### Dataset records ###
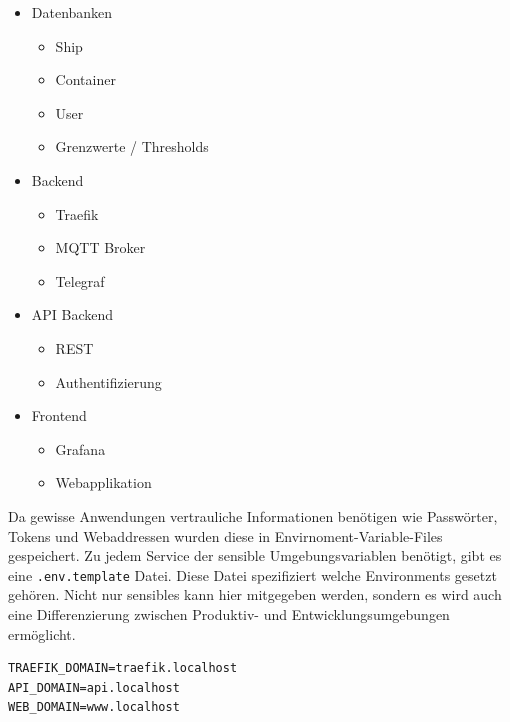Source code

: \documentclass[
    headings=optiontotocandhead,%
    twoside,
    numbers=noenddot,%
    12pt, %
    titlepage, %
    parskip=full, %
    listof=leveldown, 
    numbers=noenddot, %
    a4paper,DIV=14,
    BCOR=15mm,
]{scrbook}
\newcommand{\passthrough}[1]{#1}
\providecommand{\tightlist}{%
  \setlength{\itemsep}{0pt}\setlength{\parskip}{0pt}}
\begin{document}
\begin{itemize}
\tightlist
\item
  Datenbanken

  \begin{itemize}
  \tightlist
  \item
    Ship
  \item
    Container
  \item
    User
  \item
    Grenzwerte / Thresholds
  \end{itemize}
\item
  Backend

  \begin{itemize}
  \tightlist
  \item
    Traefik
  \item
    MQTT Broker
  \item
    Telegraf
  \end{itemize}
\item
  API Backend

  \begin{itemize}
  \tightlist
  \item
    REST
  \item
    Authentifizierung
  \end{itemize}
\item
  Frontend

  \begin{itemize}
  \tightlist
  \item
    Grafana
  \item
    Webapplikation
  \end{itemize}
\end{itemize}

Da gewisse Anwendungen vertrauliche Informationen benötigen wie
Passwörter, Tokens und Webaddressen wurden diese in
Envirnoment-Variable-Files gespeichert. Zu jedem Service der sensible
Umgebungsvariablen benötigt, gibt es eine
\passthrough{\lstinline!.env.template!} Datei. Diese Datei spezifiziert
welche Environments gesetzt gehören. Nicht nur sensibles kann hier
mitgegeben werden, sondern es wird auch eine Differenzierung zwischen
Produktiv- und Entwicklungsumgebungen ermöglicht.

\begin{lstlisting}[caption={Definition einer Entwicklungsumgebung mittels Umgebungsvariablen}]
TRAEFIK_DOMAIN=traefik.localhost
API_DOMAIN=api.localhost
WEB_DOMAIN=www.localhost
\end{lstlisting}
\end{document}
###
### [What you are asked to do]
The expected answer is the data retyped exactly, without pictures.

### [Solution to the exercise]
Source code

: \documentclass[
    headings=optiontotocandhead,%
    twoside,
    numbers=noenddot,%
    12pt, %
    titlepage, %
    parskip=full, %
    listof=leveldown, 
    numbers=noenddot, %
    a4paper,DIV=14,
    BCOR=15mm,
]{scrbook}
\newcommand{\passthrough}[1]{#1}
\providecommand{\tightlist}{%
  \setlength{\itemsep}{0pt}\setlength{\parskip}{0pt}}
\begin{document}
\begin{itemize}
\tightlist
\item
  Datenbanken

  \begin{itemize}
  \tightlist
  \item
    Ship
  \item
    Container
  \item
    User
  \item
    Grenzwerte / Thresholds
  \end{itemize}
\item
  Backend

  \begin{itemize}
  \tightlist
  \item
    Traefik
  \item
    MQTT Broker
  \item
    Telegraf
  \end{itemize}
\item
  API Backend

  \begin{itemize}
  \tightlist
  \item
    REST
  \item
    Authentifizierung
  \end{itemize}
\item
  Frontend

  \begin{itemize}
  \tightlist
  \item
    Grafana
  \item
    Webapplikation
  \end{itemize}
\end{itemize}

Da gewisse Anwendungen vertrauliche Informationen benötigen wie
Passwörter, Tokens und Webaddressen wurden diese in
Envirnoment-Variable-Files gespeichert. Zu jedem Service der sensible
Umgebungsvariablen benötigt, gibt es eine
\passthrough{\lstinline!.env.template!} Datei. Diese Datei spezifiziert
welche Environments gesetzt gehören. Nicht nur sensibles kann hier
mitgegeben werden, sondern es wird auch eine Differenzierung zwischen
Produktiv- und Entwicklungsumgebungen ermöglicht.

\begin{lstlisting}[caption={Definition einer Entwicklungsumgebung mittels Umgebungsvariablen}]
TRAEFIK_DOMAIN=traefik.localhost
API_DOMAIN=api.localhost
WEB_DOMAIN=www.localhost
\end{lstlisting}
\end{document}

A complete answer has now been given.